# Installation issue!



## phil (Feb 9, 2006)

Trying to install Suse 10, install the initial setup and first CD. It then reboots, automatically selects boot from hard drive and freezes. Not sure where to go from here, its meant to install over 5 disks. How do i get to disk 2. Hope this makes sense.


----------



## Dippyskoodlez (Feb 9, 2006)

phil said:
			
		

> Trying to install Suse 10, install the initial setup and first CD. It then reboots, automatically selects boot from hard drive and freezes. Not sure where to go from here, its meant to install over 5 disks. How do i get to disk 2. Hope this makes sense.

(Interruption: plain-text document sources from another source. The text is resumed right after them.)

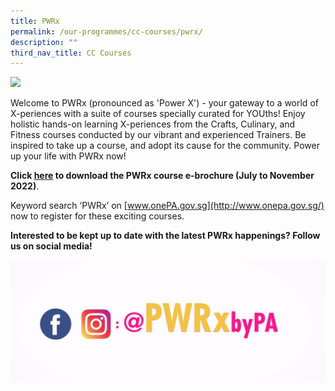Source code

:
```yaml
---
title: PWRx
permalink: /our-programmes/cc-courses/pwrx/
description: ""
third_nav_title: CC Courses
---
```


<img style="width:600px" align="centre" src="/images/Programmes/CC%20Courses/PWRX-web-banner-S2.jpg">

Welcome to PWRx (pronounced as 'Power X') - your gateway to a world of X-periences with a suite of courses specially curated for YOUths! Enjoy holistic hands-on learning X-periences from the Crafts, Culinary, and Fitness courses conducted by our vibrant and experienced Trainers. Be inspired to take up a course, and adopt its cause for the community. Power up your life with PWRx now!


**Click [here](https://go.gov.sg/pwrxjulnov2022) to download the PWRx course e-brochure (July to November 2022)**.


Keyword search ‘PWRx’ on [www.onePA.gov.sg](http://www.onepa.gov.sg/) now to register for these exciting courses. 


**Interested to be kept up to date with the latest PWRx happenings?  Follow us on social media!**

<img style="width:600px" align="centre" src="/images/Programmes/CC%20Courses/Follow%20us%20on%20social%20media%20PWRx.png">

Have you checked any HCL's and see if your hardware is compatable? where does it freeze at? specs? are you overclocked?


----------



## Solaris17 (Feb 9, 2006)

you could try booting from cd again and installing again it may have currupted a file also if your over clocked go back to the original settings.


----------



## phil (Feb 10, 2006)

Tried installing again, it instals initial set up from cd 1 fine. It reboots, gets to the screen where it checks out your hardware etc and then it crash's. I checked all my hardware and it should be fine, only thing i may have trouble with is the grapic card. I can use the live version no trouble.


----------



## Dippyskoodlez (Feb 10, 2006)

MD5 the cd?


----------



## Solaris17 (Feb 10, 2006)

ya i agree with dippy this sounds like a currupt down load.


----------